São Paulo – A redução de impostos e de direitos sociais e trabalhistas, de um lado, e a venda de estatais, de outro, resumem o programa do candidato a presidente Jair Bolsonaro (PSL) e de seu assessor Paulo Guedes para a economia. Somada à abertura ao mercado externo, com retirada de tarifas protecionistas, deve resultar em uma “inundação” de produtos importados no país. “Não vai sobrar nada da indústria brasileira ou das multinacionais localizadas no Brasil”, diz o professor do Instituto de Economia da Universidade Federal do Rio de Janeiro (UFRJ) João Sicsú.

Ele aponta que o programa econômico do candidato do PSL “em nada tem a ver com o Brasil”, e resulta da combinação dos interesses do mercado financeiro – em especial multinacionais que exploram recursos naturais, como o petróleo – representado por Guedes, e de grupos de militares que garantiriam a repressão para fazer aprovar medidas de austeridade também desejadas pelo mercado, com cortes nas aposentadorias, assim como foi adotada na Grécia após a crise global iniciada em 2007.

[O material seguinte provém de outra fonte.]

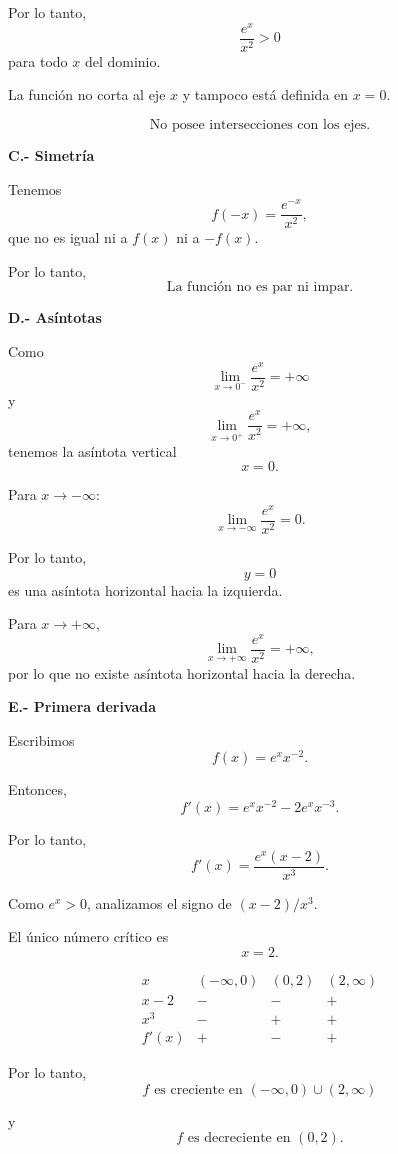 \documentclass[12pt]{article}
\begin{document}
\begin{enumerate}[label=\alph*.-]
    Por lo tanto,
    \[
    \frac{e^x}{x^2}>0
    \]
    para todo $x$ del dominio.

    La función no corta al eje $x$ y tampoco está definida en $x=0$.

    \[
    \boxed{\text{No posee intersecciones con los ejes.}}
    \]

    \textbf{C.- Simetría}

    Tenemos
    \[
    f(-x)=\frac{e^{-x}}{x^2},
    \]
    que no es igual ni a $f(x)$ ni a $-f(x)$.

    Por lo tanto,
    \[
    \boxed{\text{La función no es par ni impar.}}
    \]

    \textbf{D.- Asíntotas}

    Como
    \[
    \lim_{x\to0^-}\frac{e^x}{x^2}=+\infty
    \]
    y
    \[
    \lim_{x\to0^+}\frac{e^x}{x^2}=+\infty,
    \]
    tenemos la asíntota vertical
    \[
    \boxed{x=0}.
    \]

    Para $x\to-\infty$:
    \[
    \lim_{x\to-\infty}\frac{e^x}{x^2}=0.
    \]

    Por lo tanto,
    \[
    \boxed{y=0}
    \]
    es una asíntota horizontal hacia la izquierda.

    Para $x\to+\infty$,
    \[
    \lim_{x\to+\infty}\frac{e^x}{x^2}=+\infty,
    \]
    por lo que no existe asíntota horizontal hacia la derecha.

    \textbf{E.- Primera derivada}

    Escribimos
    \[
    f(x)=e^x x^{-2}.
    \]

    Entonces,
    \[
    f'(x)
    =
    e^x x^{-2}-2e^x x^{-3}.
    \]

    Por lo tanto,
    \[
    f'(x)
    =
    \frac{e^x(x-2)}{x^3}.
    \]

    Como $e^x>0$, analizamos el signo de
    $(x-2)/x^3$.

    El único número crítico es
    \[
    x=2.
    \]

    \[
    \begin{array}{c|ccc}
    x & (-\infty,0) & (0,2) & (2,\infty)\\
    \hline
    x-2 & - & - & +\\
    x^3 & - & + & +\\
    \hline
    f'(x) & + & - & +
    \end{array}
    \]

    Por lo tanto,
    \[
    \boxed{
    f\text{ es creciente en }(-\infty,0)\cup(2,\infty)
    }
    \]

    y
    \[
    \boxed{
    f\text{ es decreciente en }(0,2).
    }
    \]


\end{enumerate}
\end{document}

O economista diz que as críticas feitas ao 13º salário pelo vice de Bolsonaro, general Hamilton Mourão, são ilustrativas das propostas da chapa que vão na contramão do fortalecimento do mercado interno. “O empresário acha muito interessante porque não vai ter que arcar com mais uma folha salarial, mas se esquece que não vai ter uma folha a mais do lado da demanda. São mais de 13 milhões de desempregados e milhares de empresas falindo”. 

Sicsú, que foi diretor do Instituto de Pesquisa Econômica Aplicada (Ipea) entre 2007 e 2011, compara as propostas de Guedes com aquelas implementadas no Chile durante a ditadura de Augusto Pinochet (1973-1990), que também adotou uma plataforma econômica liberal, cortando aposentadorias e abrindo a economia nacional às empresas estrangeiras. Tudo isso com o amparo dos militares para sufocar os descontentes. 

Setores produtivos já demonstram preocupação com a abertura irrestrita ao mercado externo. Entidades representativas da indústria nacional, como a Associação Brasileira de Máquinas e Equipamentos (Abimaq), a Associação Brasileira da Indústria Elétrica e Eletrônica (Abinee) e a Associação Nacional dos Fabricantes de Veículos Automotores (Anfavea), dizem que Bolsonaro e sua equipe não estão levando em consideração o impacto das suas medidas para o mercado interno. “A equipe de Bolsonaro procura mais o mercado financeiro do que o setor produtivo, principalmente o Paulo Guedes”, alertou o presidente da Anfavea, Antonio Megale, após a vitória do candidato militar no primeiro turno.  

Ainda antes da votação, o então candidato Ciro Gomes (PDT) havia chamado a atenção sobre as consequências para a balança comercial brasileira da retirada de incentivos fiscais para o setor do agronegócio, como defendem Bolsonaro e Guedes. Em entrevista ao portal G1 (confira o vídeo), sem a exportação de produtos primários e com a importação de produtos industriais, a conta não fecha, podendo acarretar numa escalada no preço do dólar, que teria efeitos inclusive na inflação, segundo o presidenciável que ficou em terceiro lugar no primeiro turno. “Bolsonaro representa a destruição da nação brasileira”, diz Ciro.

Sobre a excitação dos operadores da Bolsa de Valores com uma eventual vitória de Bolsonaro, Sicsú diz tratar-se de um movimento “meramente especulativo”, já que a elevação dos preços das ações não corresponde ao investimento das empresas. “Quando as ações sobem e as empresas investem, aí sim. Mas não é o caso brasileiro, que está com investimento negativo há quatro anos.”

Os interesses do mercado financeiro e dos militares podem se chocar, diz o economista, já que generais nomeados para comandar as estatais, como era na ditadura, podem apresentar resistência às tentativas de privatização, ainda mais quando passarem a ocupar cargos que pagam vultosos salários nas diretorias das empresas públicas. Dessas contradições vem a curta lua-de-mel com um eventual governo Bolsonaro, já prevista por algumas vozes do mercado.

O que eles vão tentar fazer é um programa de austeridade “à la Grécia”. Não sei se vão conseguir, porque militares vão tentar tocar projetos de infraestrutura, e valorização de algumas estatais. Não sei quem vai ganhar essa disputa. Se depender do mercado financeiro, é Grécia. Privatizar tudo, cortar direitos, fazer uma reforma que acabe com a Previdência”, explica o professor, explicitando as contradições.